Uit artikel 14 van de Kwalificatierichtlijn volgt dat de vluchtelingenstatus niet alleen kan worden ingetrokken als een vreemdeling een gevaar is voor de openbare orde. Zo zijn lidstaten ingevolge het eerste lid verplicht de vluchtelingenstatus in te trekken als een verzoek om internationale bescherming is ingediend na inwerkingtreding van de oude Kwalificatierichtlijn en een vreemdeling volgens de criteria van artikel 11 geen vluchteling meer is. Dit is gelet op artikel 11, eerste lid, aanhef en onder e, van de Kwalificatierichtlijn bijvoorbeeld het geval als de omstandigheden in verband waarmee een vreemdeling als vluchteling werd erkend, hebben opgehouden te bestaan, zodat hij niet langer kan weigeren zich onder de bescherming te stellen van het land van zijn nationaliteit. … De vraag is echter of die intrekkingsgrond ook in het nationale recht is geïmplementeerd. De rechtbank heeft hiertoe van belang geacht dat, gelet op artikel 35 van de Vw 2000, aan de intrekking van de verblijfsvergunning asiel voor onbepaalde tijd niet ten grondslag kan worden gelegd dat een vreemdeling niet langer als vluchteling kan worden aangemerkt….
Het niet langer zijn van vluchteling staat, zoals de rechtbank terecht van belang heeft geacht, niet als intrekkingsgrond in artikel 35 van de Vw 2000. … Uiteraard laat het vorenstaande onverlet dat de staatssecretaris wél aan de intrekking van de vluchtelingenstatus en de verblijfsvergunning asiel voor onbepaalde tijd ten grondslag kan leggen dat een vreemdeling, gezien het Unierechtelijke openbare-ordebegrip, een gevaar is voor de openbare orde. Een dergelijk standpunt heeft hij nu niet ingenomen.

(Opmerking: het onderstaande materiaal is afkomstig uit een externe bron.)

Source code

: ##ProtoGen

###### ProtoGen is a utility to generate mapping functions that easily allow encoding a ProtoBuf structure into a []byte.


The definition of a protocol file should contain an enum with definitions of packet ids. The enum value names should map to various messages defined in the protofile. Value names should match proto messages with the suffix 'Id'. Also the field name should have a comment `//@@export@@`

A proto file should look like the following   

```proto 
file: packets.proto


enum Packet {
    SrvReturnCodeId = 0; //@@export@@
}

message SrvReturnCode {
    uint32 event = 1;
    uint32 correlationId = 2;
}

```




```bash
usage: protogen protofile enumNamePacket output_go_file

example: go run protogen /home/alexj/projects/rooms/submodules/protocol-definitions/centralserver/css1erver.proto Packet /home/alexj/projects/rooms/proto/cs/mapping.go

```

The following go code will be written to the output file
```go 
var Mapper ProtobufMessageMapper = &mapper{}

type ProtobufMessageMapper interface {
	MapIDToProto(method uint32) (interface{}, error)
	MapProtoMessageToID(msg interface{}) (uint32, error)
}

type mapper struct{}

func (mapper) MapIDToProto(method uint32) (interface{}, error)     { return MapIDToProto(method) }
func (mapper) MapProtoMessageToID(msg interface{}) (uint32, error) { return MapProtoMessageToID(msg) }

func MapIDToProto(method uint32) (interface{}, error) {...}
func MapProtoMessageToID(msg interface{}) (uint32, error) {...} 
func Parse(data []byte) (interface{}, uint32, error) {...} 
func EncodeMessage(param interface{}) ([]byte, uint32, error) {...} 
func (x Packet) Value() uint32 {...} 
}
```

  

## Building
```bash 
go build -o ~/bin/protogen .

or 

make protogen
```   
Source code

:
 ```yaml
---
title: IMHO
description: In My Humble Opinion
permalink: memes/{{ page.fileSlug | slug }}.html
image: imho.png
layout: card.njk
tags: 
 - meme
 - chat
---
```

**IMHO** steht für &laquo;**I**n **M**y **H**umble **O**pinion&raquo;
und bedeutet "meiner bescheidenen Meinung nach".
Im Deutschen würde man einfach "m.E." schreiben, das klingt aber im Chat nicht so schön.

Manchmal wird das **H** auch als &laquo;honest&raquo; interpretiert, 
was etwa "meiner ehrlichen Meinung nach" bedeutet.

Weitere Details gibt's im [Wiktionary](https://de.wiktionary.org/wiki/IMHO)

Zoals volgt uit het vorenstaande, heeft de staatssecretaris naar de huidige stand van het recht aan de intrekking van de vluchtelingenstatus en de verblijfsvergunning asiel voor onbepaalde tijd van de vreemdeling niet ten grondslag kunnen leggen dat hij niet langer vluchteling is. Wél kon hij daaraan ten grondslag leggen dat de vreemdeling een gevaar is voor de openbare orde, zij het dat hij in dat verband ten onrechte niet het Unierechtelijke openbare-ordebegrip heeft toegepast. De rechtbank heeft dan ook terecht overwogen dat de staatssecretaris het besluit niet deugdelijk heeft gemotiveerd. De grief faalt.
Het hoger beroep is kennelijk ongegrond.